By Roy Maurer  10/30/2013
 
 

Guatemalan officials have six months to implement a labor enforcement plan to safeguard workers, but the U.S. is concerned they won’t make the deadline.   

In a news release, U.S. Trade Representative Michael Froman said there were “serious concerns” about the enforcement of Guatemala’s laws protecting workers’ rights. While recognizing the important steps Guatemala has taken under the plan, Froman also said the United States expects the nation to make solid progress toward fully implementing the commitments. If Guatemala fails to comply with the plan’s provisions, the U.S. government retains the right to reactivate an arbitration panel established in a 2011 labor-enforcement case brought under the Dominican Republic-Central America-United States Free Trade Agreement.

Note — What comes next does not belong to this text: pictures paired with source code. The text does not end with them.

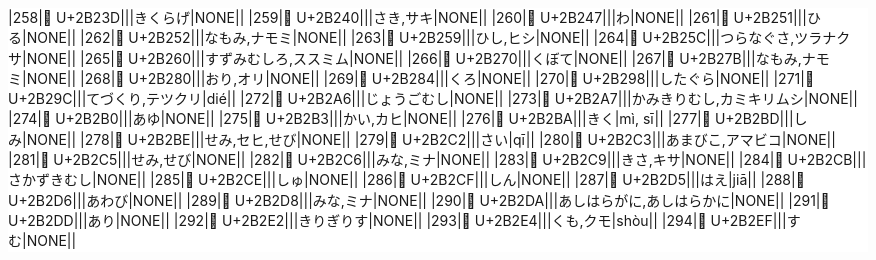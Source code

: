 |258|𫈽 U+2B23D|||きくらげ|NONE||
|259|𫉀 U+2B240|||さき,サキ|NONE||
|260|𫉇 U+2B247|||わ|NONE||
|261|𫉑 U+2B251|||ひる|NONE||
|262|𫉒 U+2B252|||なもみ,ナモミ|NONE||
|263|𫉙 U+2B259|||ひし,ヒシ|NONE||
|264|𫉜 U+2B25C|||つらなぐさ,ツラナクサ|NONE||
|265|𫉠 U+2B260|||すずみむしろ,ススミム|NONE||
|266|𫉰 U+2B270|||くぼて|NONE||
|267|𫉻 U+2B27B|||なもみ,ナモミ|NONE||
|268|𫊀 U+2B280|||おり,オリ|NONE||
|269|𫊄 U+2B284|||くろ|NONE||
|270|𫊘 U+2B298|||したぐら|NONE||
|271|𫊜 U+2B29C|||てづくり,テツクリ|dié||
|272|𫊦 U+2B2A6|||じょうごむし|NONE||
|273|𫊧 U+2B2A7|||かみきりむし,カミキリムシ|NONE||
|274|𫊰 U+2B2B0|||あゆ|NONE||
|275|𫊳 U+2B2B3|||かい,カヒ|NONE||
|276|𫊺 U+2B2BA|||きく|mì, sī||
|277|𫊽 U+2B2BD|||しみ|NONE||
|278|𫊾 U+2B2BE|||せみ,セヒ,せび|NONE||
|279|𫋂 U+2B2C2|||さい|qī||
|280|𫋃 U+2B2C3|||あまびこ,アマビコ|NONE||
|281|𫋅 U+2B2C5|||せみ,せび|NONE||
|282|𫋆 U+2B2C6|||みな,ミナ|NONE||
|283|𫋉 U+2B2C9|||きさ,キサ|NONE||
|284|𫋋 U+2B2CB|||さかずきむし|NONE||
|285|𫋎 U+2B2CE|||しゅ|NONE||
|286|𫋏 U+2B2CF|||しん|NONE||
|287|𫋕 U+2B2D5|||はえ|jiā||
|288|𫋖 U+2B2D6|||あわび|NONE||
|289|𫋘 U+2B2D8|||みな,ミナ|NONE||
|290|𫋚 U+2B2DA|||あしはらがに,あしはらかに|NONE||
|291|𫋝 U+2B2DD|||あり|NONE||
|292|𫋢 U+2B2E2|||きりぎりす|NONE||
|293|𫋤 U+2B2E4|||くも,クモ|shòu||
|294|𫋯 U+2B2EF|||すむ|NONE||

A First in International Labor Enforcement

The United States and Guatemala signed the 18-point enforcement plan April 26, 2013, in response to the first-ever labor-enforcement case the U.S. has brought to a dispute settlement under a trade agreement. The AFL-CIO and six Guatemalan labor unions brought the case against the government, charging it with failing to effectively enforce its laws on the rights to associate, organize and bargain collectively; failing to enforce laws relating to nonpayment of severance and social security benefits; and failing to enforce laws prohibiting acts of violence against trade unionists, including two instances of murder.

To date, Guatemala has taken the following actions under the plan:

  • Issued a directive to the national police to ensure that police assist labor inspectors in gaining access to worksites.
  • Hired 100 new labor inspectors.
  • Submitted draft legislation to Congress that would give the Labor Ministry the authority to issue fine recommendations and would establish an expedited process for the judiciary to adopt fine recommendations.
  • Required the Labor Ministry to conduct annual inspections of all organizations receiving tax benefits under special provisions of Guatemalan law.
  • Established a public-comment process as part of its benefits-application review and procedures to reject new applications for benefits from companies that have violated labor laws.
  • Set up a streamlined process to revoke tax benefits of existing beneficiaries that violate labor laws.
  • Established standardized procedures and criteria for verifying employer compliance with labor court orders.
  • Issued an accord requiring the Labor Ministry to intervene upon learning of a potential business closure and to take the necessary steps to obtain payment for workers if the enterprise closes, including by petitioning relevant labor courts to embargo or seize assets.
  • Issued an accord to establish a response team that will attempt to prevent the closures of export enterprises that receive tax benefits and to ensure that workers are paid if such a business must close.

Froman noted particular areas that require additional and prompt action by the Guatemalan government:

  • To pass legislation providing for an expedited process to sanction employers that violate labor laws.
  • To implement a contingency mechanism to secure payment for employees of export enterprises that have closed.

“Serious efforts are also needed to ensure that the instruments and procedures issued under the plan are effectively implemented and enforced,” Froman said. “If at any time during the next six months the U.S. government determines that Guatemala is not effectively implementing the enforcement plan, it can request that the [arbitration] panel resume its work.”

Roy Maurer is an online editor/manager for SHRM.